After leaving Twitter in February, I have been consulting with a range of civil society organizations, including the Carnegie Endowment for International Peace's Partnership for Countering Influence Operations on government efforts to combat disinformation in Ukraine, National Democratic Institute on online gender-based violence and women’s political participation, the Committee to Protect Journalists on a journalist safety tool, the National Endowment for Democracy on how recent changes at social media and messaging app companies will impact on democracy and the many elections coming over the next 16 months, the Aspen Institute on the politics of social media, and Partnership on AI on AI governance issues. I also work as the Executive Director of Cambridge Local First, a community nonprofit that explores issues of monopolistic competition and antitrust across digital spaces.

I’ve observed that degradation of trust in media and public institutions, an increase in disinformation, and the proliferation of hateful behaviors and violence, has challenged and changed this work over time. Most recently and acutely, Elon Musk’s decision to acquire Twitter has advanced a huge debate around online speech governance, content moderation at technology companies. Through my work in trust and safety, I’ve witnessed firsthand that online harms hurt people, and they facilitate offline harms.
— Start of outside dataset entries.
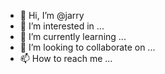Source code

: - 👋 Hi, I’m @jarry
- 👀 I’m interested in ...
- 🌱 I’m currently learning ...
- 💞️ I’m looking to collaborate on ...
- 📫 How to reach me ...

<!---
jarry/jarry is a ✨ special ✨ repository because its `README.md` (this file) appears on your GitHub profile.
You can click the Preview link to take a look at your changes.
--->
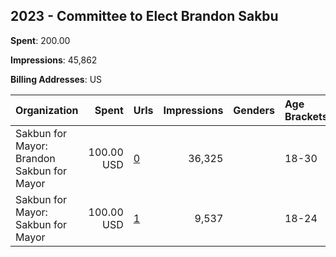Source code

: ## 2023 - Committee to Elect Brandon Sakbu 
**Spent**: 200.00

**Impressions**: 45,862

**Billing Addresses**: US

|Organization|Spent|Urls|Impressions|Genders|Age Brackets|Country Codes|
|:---|---:|:---|---:|:---|:---|:---|
|Sakbun for Mayor: Brandon Sakbun for Mayor|100.00 USD|[0](https://www.snap.com/political-ads/asset/b686f25497009603832ce4de01089bfd6f35c4cbd858933addeaf69cacb6447a?mediaType=mp4)|36,325||18-30|united states|
|Sakbun for Mayor: Sakbun for Mayor|100.00 USD|[1](https://www.snap.com/political-ads/asset/b686f25497009603832ce4de01089bfd6f35c4cbd858933addeaf69cacb6447a?mediaType=mp4)|9,537||18-24|united states|
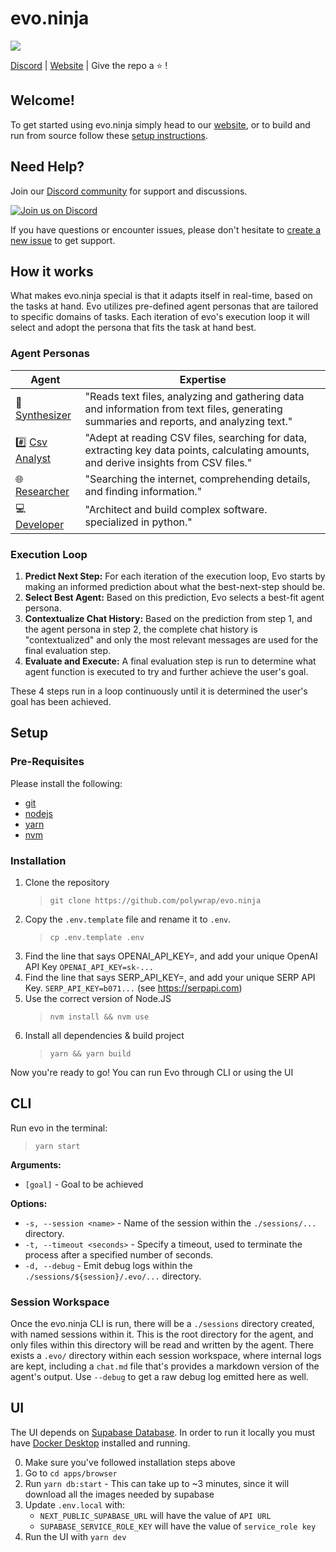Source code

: # evo.ninja  

![](https://hackmd.io/_uploads/ByWjLKAhn.png)

[Discord](https://discord.gg/r3rwh69cCa) | [Website](https://evo.ninja) | Give the repo a :star: !  

## Welcome!

To get started using evo.ninja simply head to our [website](https://evo.ninja), or to build and run from source follow these [setup instructions](#setup).

## Need Help?

Join our [Discord community](https://discord.gg/r3rwh69cCa) for support and discussions.

[![Join us on Discord](https://invidget.switchblade.xyz/r3rwh69cCa)](https://discord.gg/r3rwh69cCa)

If you have questions or encounter issues, please don't hesitate to [create a new issue](https://github.com/polywrap/evo.ninja/issues/new/choose) to get support.

## How it works

What makes evo.ninja special is that it adapts itself in real-time, based on the tasks at hand. Evo utilizes pre-defined agent personas that are tailored to specific domains of tasks. Each iteration of evo's execution loop it will select and adopt the persona that fits the task at hand best.

### Agent Personas

| Agent | Expertise |
|-|-|
| 📝[Synthesizer](./packages/agents/src/agents/Synthesizer/index.ts) | "Reads text files, analyzing and gathering data and information from text files, generating summaries and reports, and analyzing text." |
| #️⃣ [Csv Analyst](./packages/agents/src/agents/CsvAnalyst/index.ts) | "Adept at reading CSV files, searching for data, extracting key data points, calculating amounts, and derive insights from CSV files." |
| 🌐 [Researcher](./packages/agents/src/agents/Researcher/index.ts) | "Searching the internet, comprehending details, and finding information." |
| 💻 [Developer](./packages/agents/src/agents/Developer/index.ts) | "Architect and build complex software. specialized in python." |

### Execution Loop

1. **Predict Next Step:** For each iteration of the execution loop, Evo starts by making an informed prediction about what the best-next-step should be.
2. **Select Best Agent:** Based on this prediction, Evo selects a best-fit agent persona.
3. **Contextualize Chat History:** Based on the prediction from step 1, and the agent persona in step 2, the complete chat history is "contextualized" and only the most relevant messages are used for the final evaluation step.
4. **Evaluate and Execute:** A final evaluation step is run to determine what agent function is executed to try and further achieve the user's goal.

These 4 steps run in a loop continuously until it is determined the user's goal has been achieved.

## Setup

### Pre-Requisites
Please install the following:
- [git](https://git-scm.com/book/en/v2/Getting-Started-Installing-Git)
- [nodejs](https://nodejs.org/en/download/package-manager#alpine-linux)
- [yarn](https://classic.yarnpkg.com/lang/en/docs/install/#debian-stable)
- [nvm](https://github.com/nvm-sh/nvm#installing-and-updating)

### Installation
1. Clone the repository 
    > `git clone https://github.com/polywrap/evo.ninja`
2. Copy the `.env.template` file and rename it to `.env`.  
    > `cp .env.template .env`
3. Find the line that says OPENAI_API_KEY=, and add your unique OpenAI API Key
`OPENAI_API_KEY=sk-...`
4. Find the line that says SERP_API_KEY=, and add your unique SERP API Key.
`SERP_API_KEY=b071...` (see https://serpapi.com)
5. Use the correct version of Node.JS
    > `nvm install && nvm use`
6. Install all dependencies & build project
    > `yarn && yarn build`

Now you're ready to go! You can run Evo through CLI or using the UI

## CLI

Run evo in the terminal:
> `yarn start`

**Arguments:**
- `[goal]` - Goal to be achieved

**Options:**
- `-s, --session <name>` - Name of the session within the `./sessions/...` directory.
- `-t, --timeout <seconds>` - Specify a timeout, used to terminate the process after a specified number of seconds.
- `-d, --debug` - Emit debug logs within the `./sessions/${session}/.evo/...` directory.

### Session Workspace
Once the evo.ninja CLI is run, there will be a `./sessions` directory created, with named sessions within it. This is the root directory for the agent, and only files within this directory will be read and written by the agent. There exists a `.evo/` directory within each session workspace, where internal logs are kept, including a `chat.md` file that's provides a markdown version of the agent's output. Use `--debug` to get a raw debug log emitted here as well.

## UI

The UI depends on [Supabase Database](https://supabase.com/). In order to run it locally you must have [Docker Desktop](https://docs.docker.com/get-docker/) installed and running.

0. Make sure you've followed installation steps above
1. Go to `cd apps/browser`
2. Run `yarn db:start` - This can take up to ~3 minutes, since it will download all the images needed by supabase
3. Update `.env.local` with:
    - `NEXT_PUBLIC_SUPABASE_URL` will have the value of `API URL`
    - `SUPABASE_SERVICE_ROLE_KEY` will have the value of `service_role key`
4. Run the UI with `yarn dev`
As examples of the thousands we encountered, when someone posted content depicting people drinking during Ramadan in Turkey, these people lost their jobs the next day. People are imprisoned and tortured based on content that gets posted. People get harassed and threatened. A documented rise in violent online rhetoric against Palestinians in the West Bank has been linked to offline harms, and a series of cascading real-world effects. And, the proliferation of generative artificial intelligence in the form of chatbots in the last year has vastly expanded the potential for online and offline harms.

I hold a BA in Philosophy and Government from Harvard College, and a Master of Public Policy from the Harvard Kennedy School. I have studied Modern Greek, Spanish, Modern Standard Arabic, French, Moroccan Darija, and Modern Turkish and look forward to communicating with Cambridge residents in these languages. I am the proud partner of Wael, sister of Georgia and Dena, and sister-in-law of Ayoub, Camilla, Wiam, Claire, Teresa, and Catherine.